(Task to complete) Find every line in the data that contains the word "three". Return each of those lines.

(Information)

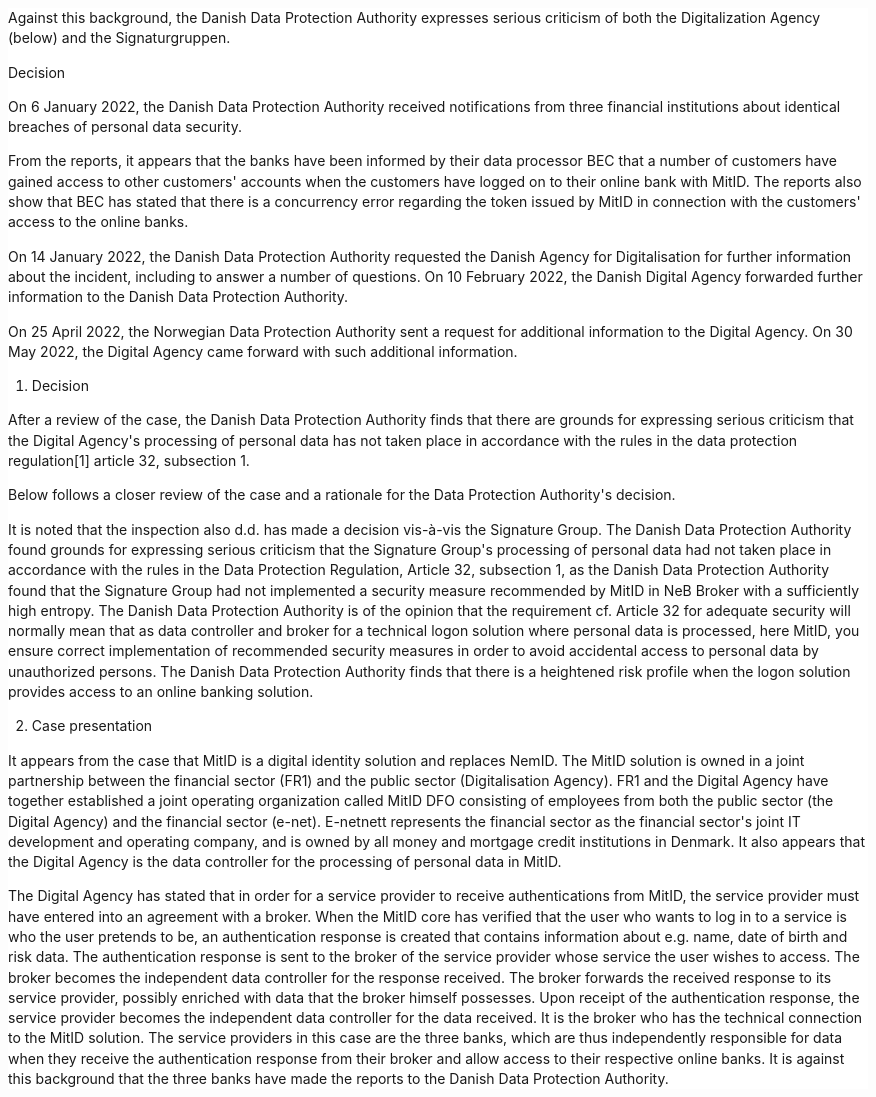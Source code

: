 Against this background, the Danish Data Protection Authority expresses serious criticism of both the Digitalization Agency (below) and the Signaturgruppen.

Decision

On 6 January 2022, the Danish Data Protection Authority received notifications from three financial institutions about identical breaches of personal data security.

From the reports, it appears that the banks have been informed by their data processor BEC that a number of customers have gained access to other customers' accounts when the customers have logged on to their online bank with MitID. The reports also show that BEC has stated that there is a concurrency error regarding the token issued by MitID in connection with the customers' access to the online banks.

On 14 January 2022, the Danish Data Protection Authority requested the Danish Agency for Digitalisation for further information about the incident, including to answer a number of questions. On 10 February 2022, the Danish Digital Agency forwarded further information to the Danish Data Protection Authority.

On 25 April 2022, the Norwegian Data Protection Authority sent a request for additional information to the Digital Agency. On 30 May 2022, the Digital Agency came forward with such additional information.

1. Decision

After a review of the case, the Danish Data Protection Authority finds that there are grounds for expressing serious criticism that the Digital Agency's processing of personal data has not taken place in accordance with the rules in the data protection regulation\[1\] article 32, subsection 1.

Below follows a closer review of the case and a rationale for the Data Protection Authority's decision.

It is noted that the inspection also d.d. has made a decision vis-à-vis the Signature Group. The Danish Data Protection Authority found grounds for expressing serious criticism that the Signature Group's processing of personal data had not taken place in accordance with the rules in the Data Protection Regulation, Article 32, subsection 1, as the Danish Data Protection Authority found that the Signature Group had not implemented a security measure recommended by MitID in NeB Broker with a sufficiently high entropy. The Danish Data Protection Authority is of the opinion that the requirement cf. Article 32 for adequate security will normally mean that as data controller and broker for a technical logon solution where personal data is processed, here MitID, you ensure correct implementation of recommended security measures in order to avoid accidental access to personal data by unauthorized persons. The Danish Data Protection Authority finds that there is a heightened risk profile when the logon solution provides access to an online banking solution.

2. Case presentation

It appears from the case that MitID is a digital identity solution and replaces NemID. The MitID solution is owned in a joint partnership between the financial sector (FR1) and the public sector (Digitalisation Agency). FR1 and the Digital Agency have together established a joint operating organization called MitID DFO consisting of employees from both the public sector (the Digital Agency) and the financial sector (e-net). E-netnett represents the financial sector as the financial sector's joint IT development and operating company, and is owned by all money and mortgage credit institutions in Denmark. It also appears that the Digital Agency is the data controller for the processing of personal data in MitID.

The Digital Agency has stated that in order for a service provider to receive authentications from MitID, the service provider must have entered into an agreement with a broker. When the MitID core has verified that the user who wants to log in to a service is who the user pretends to be, an authentication response is created that contains information about e.g. name, date of birth and risk data. The authentication response is sent to the broker of the service provider whose service the user wishes to access. The broker becomes the independent data controller for the response received. The broker forwards the received response to its service provider, possibly enriched with data that the broker himself possesses. Upon receipt of the authentication response, the service provider becomes the independent data controller for the data received. It is the broker who has the technical connection to the MitID solution. The service providers in this case are the three banks, which are thus independently responsible for data when they receive the authentication response from their broker and allow access to their respective online banks. It is against this background that the three banks have made the reports to the Danish Data Protection Authority.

(Result of the task)
On 6 January 2022, the Danish Data Protection Authority received notifications from three financial institutions about identical breaches of personal data security.
The Digital Agency has stated that in order for a service provider to receive authentications from MitID, the service provider must have entered into an agreement with a broker. When the MitID core has verified that the user who wants to log in to a service is who the user pretends to be, an authentication response is created that contains information about e.g. name, date of birth and risk data. The authentication response is sent to the broker of the service provider whose service the user wishes to access. The broker becomes the independent data controller for the response received. The broker forwards the received response to its service provider, possibly enriched with data that the broker himself possesses. Upon receipt of the authentication response, the service provider becomes the independent data controller for the data received. It is the broker who has the technical connection to the MitID solution. The service providers in this case are the three banks, which are thus independently responsible for data when they receive the authentication response from their broker and allow access to their respective online banks. It is against this background that the three banks have made the reports to the Danish Data Protection Authority.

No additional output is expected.